The sentiment was shared by Silvia Massara, a volunteer who helps run the Fraternità Massi refuge. “People without a leg, children with a disability, really elderly people. All of them manage to cross in some way,” she said. “The people who are being turned back put their lives in danger many times instead of just once.”
The mountain pass has claimed five lives and two people have been reported as missing since migrants started using the route five years ago, said NGOs. The real number could well be higher. Volunteers say the increased police presence encourages migrants to take more treacherous paths to remain hidden.
“It’s getting very, very dangerous. This is a huge territory. If someone is out of the recognised way, it’s very difficult to look for them,” said Michele Belmondo, co-ordinator of the Italian Red Cross in the Susa Valley. “Sometimes we look for people in the mountains . . . and maybe in spring we find the bodies.”

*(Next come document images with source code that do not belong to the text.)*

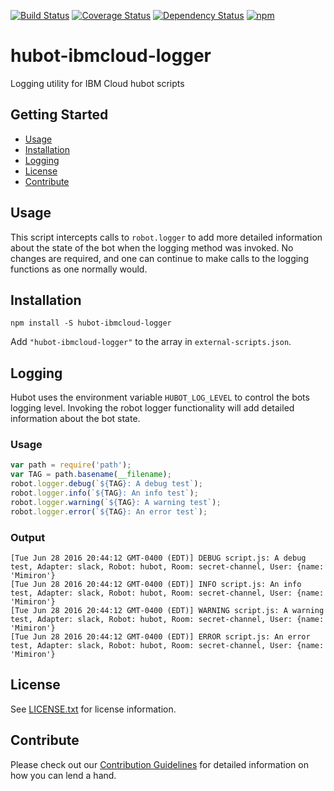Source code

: [![Build Status](https://travis-ci.org/ibm-cloud-solutions/hubot-ibmcloud-logger.svg?branch=master)](https://travis-ci.org/ibm-cloud-solutions/hubot-ibmcloud-logger)
[![Coverage Status](https://coveralls.io/repos/github/ibm-cloud-solutions/hubot-ibmcloud-logger/badge.svg?branch=master)](https://coveralls.io/github/ibm-cloud-solutions/hubot-ibmcloud-logger?branch=master)
[![Dependency Status](https://dependencyci.com/github/ibm-cloud-solutions/hubot-ibmcloud-logger/badge)](https://dependencyci.com/github/ibm-cloud-solutions/hubot-ibmcloud-logger)
[![npm](https://img.shields.io/npm/v/hubot-ibmcloud-logger.svg?maxAge=2592000)](https://www.npmjs.com/package/hubot-ibmcloud-logger)

# hubot-ibmcloud-logger

Logging utility for IBM Cloud hubot scripts

## Getting Started
  * [Usage](#usage)
  * [Installation](#installation)
  * [Logging](#logging)
  * [License](#license)
  * [Contribute](#contribute)

## Usage
This script intercepts calls to `robot.logger` to add more detailed information about the state of the bot when the logging method was invoked. No changes are required, and one can continue to make calls to the logging functions as one normally would.

## Installation
```shell
npm install -S hubot-ibmcloud-logger
```
Add `"hubot-ibmcloud-logger"` to the array in `external-scripts.json`.

## Logging <a id="logging"></a>
Hubot uses the environment variable `HUBOT_LOG_LEVEL` to control the bots logging level. Invoking the robot logger functionality will add detailed information about the bot state.

### Usage
```javascript
var path = require('path');
var TAG = path.basename(__filename);
robot.logger.debug(`${TAG}: A debug test`);
robot.logger.info(`${TAG}: An info test`);
robot.logger.warning(`${TAG}: A warning test`);
robot.logger.error(`${TAG}: An error test`);
```

### Output
```
[Tue Jun 28 2016 20:44:12 GMT-0400 (EDT)] DEBUG script.js: A debug test, Adapter: slack, Robot: hubot, Room: secret-channel, User: {name: 'Mimiron'}
[Tue Jun 28 2016 20:44:12 GMT-0400 (EDT)] INFO script.js: An info test, Adapter: slack, Robot: hubot, Room: secret-channel, User: {name: 'Mimiron'}
[Tue Jun 28 2016 20:44:12 GMT-0400 (EDT)] WARNING script.js: A warning test, Adapter: slack, Robot: hubot, Room: secret-channel, User: {name: 'Mimiron'}
[Tue Jun 28 2016 20:44:12 GMT-0400 (EDT)] ERROR script.js: An error test, Adapter: slack, Robot: hubot, Room: secret-channel, User: {name: 'Mimiron'}
```

## License

See [LICENSE.txt](https://github.com/ibm-cloud-solutions/hubot-ibmcloud-logger/blob/master/LICENSE.txt) for license information.

## Contribute

Please check out our [Contribution Guidelines](https://github.com/ibm-cloud-solutions/hubot-ibmcloud-logger/blob/master/CONTRIBUTING.md) for detailed information on how you can lend a hand.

Migrants who get into difficulties can call emergency services. But they rarely have Sim cards in their phones, making the calls difficult to trace. Surrounded by trees and snow, many find it hard to describe their whereabouts.
The pandemic has made the journey more difficult. Covid passes are mandatory on all public transport in Italy and on longer journeys in France. They cannot leave Briançon without proof of a negative Covid test. But snowfall, public health restrictions or stricter policing does not deter them — many have crossed a dozen borders, paid thousands of euros and taken years to get this far.
Sayed Ahazia Mosolli, 36, left Afghanistan eight years ago. He crossed the Montgenèvre pass in December with his six-year-old son, who he wants to give a new life in Germany.
Like Mosolli, Bodaghi and Zanghi reached Italy from the Balkans and Turkey but see the UK as their only option. They had been in Europe for months before being caught by police in Slovenia, who took their fingerprints. If they apply for asylum in another EU country such as Germany, they risk being sent back to Slovenia under European rules about the country of first arrival for an asylum seeker.
“We have to go to the UK with the boats like other people,” said Bodaghi.